> Activity
Return every line from the listing where the word "which" occurs.

> Source data
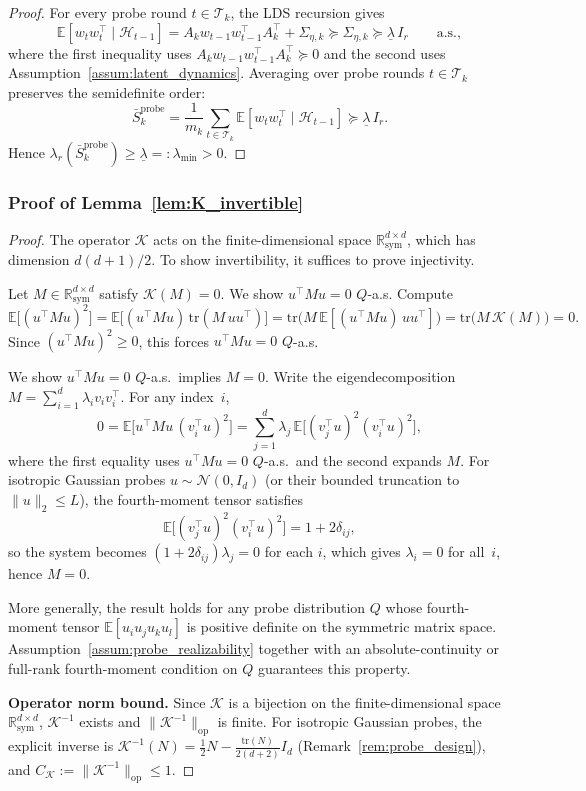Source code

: \documentclass{article}
\newcommand{\R}{\mathbb{R}}
\newcommand{\E}{\mathbb{E}}
\newcommand{\op}{\mathrm{op}}
\newcommand{\cH}{\mathcal{H}}
\newcommand{\cT}{\mathcal{T}}
\newcommand{\tr}{\mathrm{tr}}
\begin{document}
\begin{proof}
For every probe round $t \in \cT_k$, the LDS recursion gives
\[
\E[w_t w_t^\top \mid \cH_{t-1}]
= A_k w_{t-1} w_{t-1}^\top A_k^\top + \Sigma_{\eta,k}
\succeq \Sigma_{\eta,k}
\succeq \underline{\lambda}\, I_r
\qquad \text{a.s.},
\]
where the first inequality uses $A_k w_{t-1} w_{t-1}^\top A_k^\top \succeq 0$ and the second uses Assumption~\ref{assum:latent_dynamics}.
Averaging over probe rounds $t \in \cT_k$ preserves the semidefinite order:
\[
\bar S_k^{\mathrm{probe}}
= \frac{1}{m_k}\sum_{t \in \cT_k} \E[w_t w_t^\top \mid \cH_{t-1}]
\succeq \underline{\lambda}\, I_r.
\]
Hence $\lambda_r(\bar S_k^{\mathrm{probe}}) \ge \underline{\lambda} =: \lambda_{\min} > 0$.
\end{proof}

\subsubsection{Proof of Lemma~\ref{lem:K_invertible}}
\label{proof:K_invertible}

\begin{proof}
The operator $\mathcal K$ acts on the finite-dimensional space $\R^{d\times d}_{\mathrm{sym}}$, which has dimension $d(d+1)/2$.  To show invertibility, it suffices to prove injectivity.

Let $M\in\R^{d\times d}_{\mathrm{sym}}$ satisfy $\mathcal K(M)=0$.  We show $u^\top M u = 0$ $Q$-a.s.  Compute
\[
\E\bigl[(u^\top M u)^2\bigr]
= \E\bigl[(u^\top M u)\,\tr(M\,uu^\top)\bigr]
= \tr\!\bigl(M\,\E[(u^\top M u)\,uu^\top]\bigr)
= \tr\bigl(M\,\mathcal K(M)\bigr)
= 0.
\]
Since $(u^\top M u)^2 \ge 0$, this forces $u^\top M u = 0$ $Q$-a.s.

We show $u^\top M u = 0$ $Q$-a.s.\ implies $M = 0$.  Write the eigendecomposition $M = \sum_{i=1}^d \lambda_i v_i v_i^\top$.  For any index~$i$,
\[
0 = \E\bigl[u^\top M u\,(v_i^\top u)^2\bigr]
= \sum_{j=1}^d \lambda_j\,\E\bigl[(v_j^\top u)^2(v_i^\top u)^2\bigr],
\]
where the first equality uses $u^\top M u = 0$ $Q$-a.s.\ and the second expands $M$.
For isotropic Gaussian probes $u \sim \mathcal N(0,I_d)$ (or their bounded truncation to $\|u\|_2 \le L$), the fourth-moment tensor satisfies
\[
\E\bigl[(v_j^\top u)^2(v_i^\top u)^2\bigr] = 1 + 2\delta_{ij},
\]
so the system becomes $(1+2\delta_{ij})\lambda_j = 0$ for each $i$, which gives $\lambda_i = 0$ for all~$i$, hence $M = 0$.

More generally, the result holds for any probe distribution $Q$ whose fourth-moment tensor $\E[u_i u_j u_k u_l]$ is positive definite on the symmetric matrix space.  Assumption~\ref{assum:probe_realizability} together with an absolute-continuity or full-rank fourth-moment condition on $Q$ guarantees this property.

\textbf{Operator norm bound.}
Since $\mathcal K$ is a bijection on the finite-dimensional space $\R^{d\times d}_{\mathrm{sym}}$, $\mathcal K^{-1}$ exists and $\|\mathcal K^{-1}\|_{\op}$ is finite.  For isotropic Gaussian probes, the explicit inverse is $\mathcal K^{-1}(N) = \frac{1}{2}N - \frac{\tr(N)}{2(d+2)}I_d$ (Remark~\ref{rem:probe_design}), and $C_{\mathcal K} := \|\mathcal K^{-1}\|_{\op} \le 1$.
\end{proof}
\end{document}
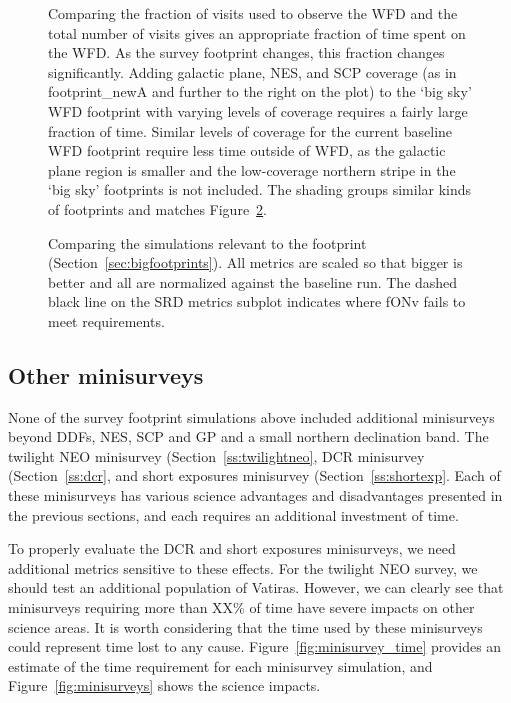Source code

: \begin{figure}
\caption{Comparing the fraction of visits used to observe the WFD and the total number of visits gives an appropriate fraction of time spent on the WFD. As the survey footprint changes, this fraction changes significantly. Adding galactic plane, NES, and SCP coverage (as in footprint\_newA and further to the right on the plot) to the `big sky' WFD footprint with varying levels of coverage requires a fairly large fraction of time. Similar levels of coverage for the current baseline WFD footprint require less time outside of WFD, as the galactic plane region is smaller and the low-coverage northern stripe in the `big sky' footprints  is not included. The shading groups similar kinds of footprints and matches Figure~\ref{fig:footprint}.}
\label{fig:footprint_wfdfraction}
\end{figure}

\begin{figure}
\caption{Comparing the simulations relevant to the footprint (Section~\ref{sec:bigfootprints}). All metrics are scaled so that bigger is better and all are normalized against the baseline run. The dashed black line on the SRD metrics subplot indicates where fONv fails to meet requirements.}
\label{fig:footprint}
\end{figure}


\subsection{Other minisurveys}\label{sec:minisurveys}

None of the survey footprint simulations above included additional minisurveys beyond DDFs, NES, SCP and GP and a small northern declination band. The twilight NEO minisurvey (Section~\ref{ss:twilightneo}, DCR minisurvey (Section~\ref{ss:dcr}, and short exposures minisurvey (Section~\ref{ss:shortexp}. Each of these minisurveys has various science advantages and disadvantages presented in the previous sections, and each requires an additional investment of time. 

To properly evaluate the DCR and short exposures minisurveys, we need additional metrics sensitive to these effects. For the twilight NEO survey, we should test an additional population of Vatiras. However, we can clearly see that minisurveys requiring more than XX\% of time have severe impacts on other science areas.  It is worth considering that the time used by these minisurveys could represent time lost to any cause. Figure~\ref{fig:minisurvey_time} provides an estimate of the time requirement for each minisurvey simulation, and Figure~\ref{fig:minisurveys} shows the science impacts. 

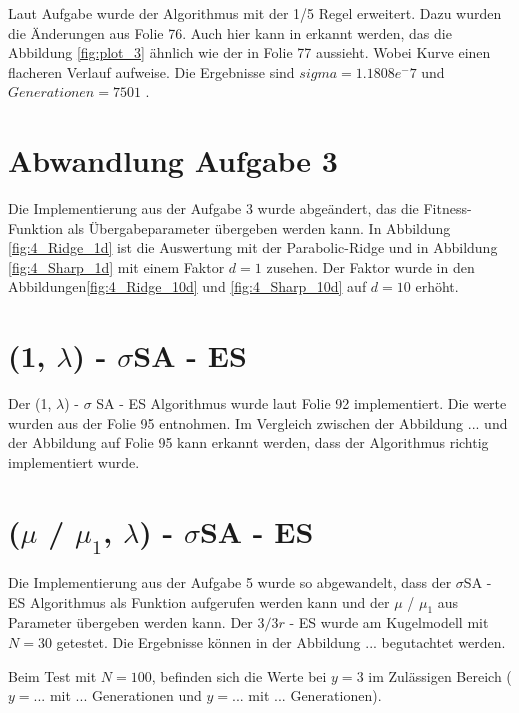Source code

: Laut Aufgabe wurde der Algorithmus mit der 1/5 Regel erweitert. Dazu wurden die Änderungen aus Folie 76. Auch hier kann in erkannt werden, das die Abbildung \ref{fig:plot_3} ähnlich wie der in Folie 77 aussieht. Wobei Kurve einen flacheren Verlauf aufweise. Die Ergebnisse sind $sigma = 1.1808e^-7$ und $Generationen = 7501$ .


\chapter{Abwandlung Aufgabe 3}

Die Implementierung aus der Aufgabe 3 wurde abgeändert, das die Fitness-Funktion als Übergabeparameter übergeben werden kann. In Abbildung \ref{fig:4_Ridge_1d} ist die Auswertung mit der Parabolic-Ridge und in Abbildung \ref{fig:4_Sharp_1d} mit einem Faktor $d=1$ zusehen. Der Faktor wurde in den Abbildungen\ref{fig:4_Ridge_10d} und \ref{fig:4_Sharp_10d} auf $d=10$ erhöht.



\chapter{(1, $\lambda$) - $\sigma$SA - ES}

Der (1, $\lambda$) - $\sigma$ SA - ES Algorithmus wurde laut Folie 92 implementiert. Die werte wurden aus der Folie 95 entnohmen. Im Vergleich zwischen der Abbildung  ... und der Abbildung auf Folie 95 kann erkannt werden, dass der Algorithmus richtig implementiert wurde.


\chapter{($\mu$ / $\mu_1$, $\lambda$) - $\sigma$SA - ES}

Die Implementierung aus der Aufgabe 5 wurde so abgewandelt, dass der $\sigma$SA - ES Algorithmus als Funktion aufgerufen werden kann und der $\mu$ / $\mu_1$ aus Parameter übergeben werden kann. Der $3/3r$ - ES wurde am Kugelmodell mit $N = 30$ getestet. Die Ergebnisse können in der Abbildung  ... begutachtet werden.


Beim Test mit $N = 100$, befinden sich die Werte bei $y=3$ im Zulässigen Bereich ($y = ...$ mit $...$ Generationen und $y=...$ mit $...$ Generationen).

> Answer to the exercise
The operator $\mathcal K$ acts on the finite-dimensional space $\R^{d\times d}_{\mathrm{sym}}$, which has dimension $d(d+1)/2$.  To show invertibility, it suffices to prove injectivity.
so the system becomes $(1+2\delta_{ij})\lambda_j = 0$ for each $i$, which gives $\lambda_i = 0$ for all~$i$, hence $M = 0$.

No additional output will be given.